Mara thought of the blue cart and wanted very much to throw something at Bellwether's entire medical vocabulary.
From the room above came Rowan's footsteps, then Beatrice's. Kent heard them and went still. The sound did something to his face Mara had not seen before. Not innocence. Grief at the specific weight of daughters as reality instead of rhetoric.
“Tell Nia,” he said quietly, “her aunt chose the church in Dover because Bellwether women don't like driving that far for lies.”
Then he turned and walked back into the gray dawn before Mara could ask whether Sister Colette still breathed or how much of his wife's work he had chosen not to name.
Upstairs, Naomi had already redrawn the morning plan around the earlier chapel walk. Rowan would go to the consultant at 11:30 instead of noon, forcing Bellwether's institutional defenders to commit early. Mara, Naomi, and Beatrice would use the laundry stair and new code to hit the ledger room during the consultant distraction. Tess would hold the publish trigger with Nia and Sofia as live-corroboration backup if anything went wrong.
It was the best plan they had yet built. Which meant Bellwether would hate it on sight.
Before breakfast, Mara gave Nia the spare keys. The girl stared at them in her palm as if adults rarely returned anything in her world without conditions attached. “Dover church,” Mara said. “Your aunt's waiting there if we need to split the room fast.”

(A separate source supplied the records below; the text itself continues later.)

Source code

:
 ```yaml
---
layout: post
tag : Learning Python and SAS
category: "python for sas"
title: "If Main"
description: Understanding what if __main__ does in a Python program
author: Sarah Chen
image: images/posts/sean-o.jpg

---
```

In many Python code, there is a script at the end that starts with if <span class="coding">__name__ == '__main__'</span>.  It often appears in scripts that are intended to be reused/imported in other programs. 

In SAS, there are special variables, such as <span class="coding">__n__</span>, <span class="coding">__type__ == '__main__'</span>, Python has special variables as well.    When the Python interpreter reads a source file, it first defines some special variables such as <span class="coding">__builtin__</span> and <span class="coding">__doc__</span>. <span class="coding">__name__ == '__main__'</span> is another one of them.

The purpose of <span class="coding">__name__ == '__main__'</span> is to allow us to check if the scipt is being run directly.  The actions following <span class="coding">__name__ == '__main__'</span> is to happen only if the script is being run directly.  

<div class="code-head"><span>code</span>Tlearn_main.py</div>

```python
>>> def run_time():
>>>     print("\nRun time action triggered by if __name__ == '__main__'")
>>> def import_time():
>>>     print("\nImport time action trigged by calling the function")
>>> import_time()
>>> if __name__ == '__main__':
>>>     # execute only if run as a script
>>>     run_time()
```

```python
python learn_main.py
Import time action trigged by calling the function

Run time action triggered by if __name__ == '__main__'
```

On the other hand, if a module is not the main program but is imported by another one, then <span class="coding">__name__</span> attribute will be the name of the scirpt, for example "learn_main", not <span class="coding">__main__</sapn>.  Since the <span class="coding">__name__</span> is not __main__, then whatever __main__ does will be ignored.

Nia closed her fingers around the keys. “I'm not leaving before the ledger room.”
“I know.”
Beatrice sat at the table in one of Tess's sweaters, bruised and pale and more honest than any donor child Bellwether had ever tried to market. “Friday starts early,” she said. “That's the rule in Bellwether every time they think the school might not make it to dinner with its story intact.”
Rowan looked at Mara across the locksmith's scarred kitchen table. Same eyes. Same temper sharpened into thought. “Then let's hit them before breakfast says grace.”